Data Structures and Algorithms in Java

Introduction

A summary of data structures, algorithms, discussion of their time and space complexities, and their implementations in Java.

Images/GIFs
Testing for algorithms

Data Structures and Algorithms in Java

Data Structures

A data structure organizes data so that it can be used effectively. They help to manage and organize data, make writing code cleaner and easier to understand, and they are essential for creating fast and powerful algorithms. All data structures have four main operations:

Access: and read values stored in the data structure.
Search: for arbitrary values in the data structure.
Insert: values at any point in the data structure.
Delete: values in the data structure.

Arrays (Static Arrays)

An array is a container of fixed length containing n elements which can be indexed from the range [0, n-1]. Each element within an array is referenced by a number which is its index. All memory blocks storing the addresses of the elements are contiguous, or next to each other.

Complexity

Access is O(1). Each element in an array is indexed, so we can quickly access an element using its index.
Search is O(n). In the worst case, we have to traverse through the entire array to find an element we want at the very end.

Array Lists (Dynamic Arrays or Lists)

ArrayLists (in Java) or Dynamic Arrays or Lists (in Python) are similar to arrays, except that their size is not fixed. Their size can dynamically change depending on how many elements are inserted or deleted from it.

Code

A DynamicArray was made using the native static Arrays in Java. It can take any generic type, denoted by <T> and using implements Iterable<T> allows us to create this custom data structure as an iterable, which means we can use a for loop to iterate through the elements of an object of this DynamicArray class.

Complexity (Array Lists)

Access is O(1). Like the Array, an ArrayList's elements can also be accessed in constant time using its index.
Search is O(n). Similar to the Array, we need to traverse through the entire ArrayList, for example, to prove that an element that we want does not exist within the ArrayList.
Insert is O(n). Insertion takes linear time because all the elements will need to be shifted to the right.
Append is O(1).

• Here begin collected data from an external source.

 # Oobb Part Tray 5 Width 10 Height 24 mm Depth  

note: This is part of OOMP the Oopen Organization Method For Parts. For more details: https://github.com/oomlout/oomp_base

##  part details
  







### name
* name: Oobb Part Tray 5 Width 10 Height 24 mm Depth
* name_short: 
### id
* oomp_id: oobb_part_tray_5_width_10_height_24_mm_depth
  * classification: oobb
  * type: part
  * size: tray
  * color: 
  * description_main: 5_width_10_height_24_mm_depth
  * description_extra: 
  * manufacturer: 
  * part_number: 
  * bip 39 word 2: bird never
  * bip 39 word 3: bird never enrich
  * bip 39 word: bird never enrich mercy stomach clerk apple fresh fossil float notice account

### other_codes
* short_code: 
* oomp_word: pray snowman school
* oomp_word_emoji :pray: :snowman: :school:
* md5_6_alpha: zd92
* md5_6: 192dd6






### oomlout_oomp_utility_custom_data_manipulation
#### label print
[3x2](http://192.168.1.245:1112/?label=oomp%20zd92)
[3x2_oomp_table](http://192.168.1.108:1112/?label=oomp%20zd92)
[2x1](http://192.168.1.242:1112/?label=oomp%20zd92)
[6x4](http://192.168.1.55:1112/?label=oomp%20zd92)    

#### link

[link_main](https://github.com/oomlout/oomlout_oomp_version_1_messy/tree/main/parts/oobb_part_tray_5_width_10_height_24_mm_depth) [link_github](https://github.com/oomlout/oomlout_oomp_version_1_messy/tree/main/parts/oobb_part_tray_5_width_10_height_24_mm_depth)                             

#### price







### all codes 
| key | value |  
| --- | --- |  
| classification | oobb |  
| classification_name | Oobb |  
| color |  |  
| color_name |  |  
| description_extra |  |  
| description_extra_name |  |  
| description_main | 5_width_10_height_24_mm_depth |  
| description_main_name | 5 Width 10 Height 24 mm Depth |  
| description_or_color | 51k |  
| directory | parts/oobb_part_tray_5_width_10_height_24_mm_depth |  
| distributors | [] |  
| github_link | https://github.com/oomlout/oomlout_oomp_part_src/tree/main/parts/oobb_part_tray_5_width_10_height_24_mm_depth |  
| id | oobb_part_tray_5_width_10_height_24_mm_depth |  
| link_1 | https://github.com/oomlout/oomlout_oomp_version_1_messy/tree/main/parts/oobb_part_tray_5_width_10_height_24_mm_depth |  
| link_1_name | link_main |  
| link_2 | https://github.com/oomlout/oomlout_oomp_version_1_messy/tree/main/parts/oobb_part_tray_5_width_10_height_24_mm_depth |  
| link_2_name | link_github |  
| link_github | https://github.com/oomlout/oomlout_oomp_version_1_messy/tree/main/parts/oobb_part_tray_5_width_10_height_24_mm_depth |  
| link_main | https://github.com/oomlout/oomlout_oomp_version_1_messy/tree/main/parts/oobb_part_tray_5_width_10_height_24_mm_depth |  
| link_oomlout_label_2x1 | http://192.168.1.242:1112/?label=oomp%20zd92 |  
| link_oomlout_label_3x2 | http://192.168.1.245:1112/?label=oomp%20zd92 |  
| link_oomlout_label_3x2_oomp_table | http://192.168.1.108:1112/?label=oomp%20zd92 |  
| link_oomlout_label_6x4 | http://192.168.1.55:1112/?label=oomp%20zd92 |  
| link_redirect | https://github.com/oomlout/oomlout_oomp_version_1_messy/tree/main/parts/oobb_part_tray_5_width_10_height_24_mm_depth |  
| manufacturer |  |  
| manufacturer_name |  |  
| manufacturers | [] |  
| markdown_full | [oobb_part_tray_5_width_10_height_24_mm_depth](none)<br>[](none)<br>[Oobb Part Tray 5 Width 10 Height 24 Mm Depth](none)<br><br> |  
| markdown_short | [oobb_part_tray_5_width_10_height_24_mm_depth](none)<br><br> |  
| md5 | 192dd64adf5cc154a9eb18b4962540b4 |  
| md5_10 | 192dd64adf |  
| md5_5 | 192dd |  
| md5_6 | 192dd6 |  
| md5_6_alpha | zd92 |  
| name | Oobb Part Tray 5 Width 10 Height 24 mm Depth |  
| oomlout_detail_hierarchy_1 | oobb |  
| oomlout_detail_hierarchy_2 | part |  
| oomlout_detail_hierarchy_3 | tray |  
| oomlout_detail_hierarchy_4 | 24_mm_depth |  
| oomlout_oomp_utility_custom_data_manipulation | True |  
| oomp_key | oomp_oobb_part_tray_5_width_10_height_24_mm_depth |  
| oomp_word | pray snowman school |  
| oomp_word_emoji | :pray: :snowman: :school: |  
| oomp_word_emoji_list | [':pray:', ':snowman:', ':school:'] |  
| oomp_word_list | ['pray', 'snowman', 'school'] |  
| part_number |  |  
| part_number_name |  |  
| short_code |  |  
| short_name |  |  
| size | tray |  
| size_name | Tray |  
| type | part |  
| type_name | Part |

Appending means to add an element at the end of the ArrayList, which takes constant time only.
Delete is O(n). Similar to insertion, deletion takes linear time, because elements will need to be shifted.

Linked Lists

A Linked List is a linear data structure, a sequential list, where each element in the list is contained within an object called a Node. A node contains two pieces of information: a data item, and a pointer/reference to the next node in the list. The Head is the first node in the linked list, while the Tail is the last node in the linked list, and does not point to anything (or points to None or null).

In a Singly-linked List, each node stores a reference to the next node whereas in a Doubly-linked List, each node stores references to both the next node and the previous node. Linked lists are used in List, Queue, Stack, circular list implementations, and for separate chaining in HashTable implementations to deal with hash collisions.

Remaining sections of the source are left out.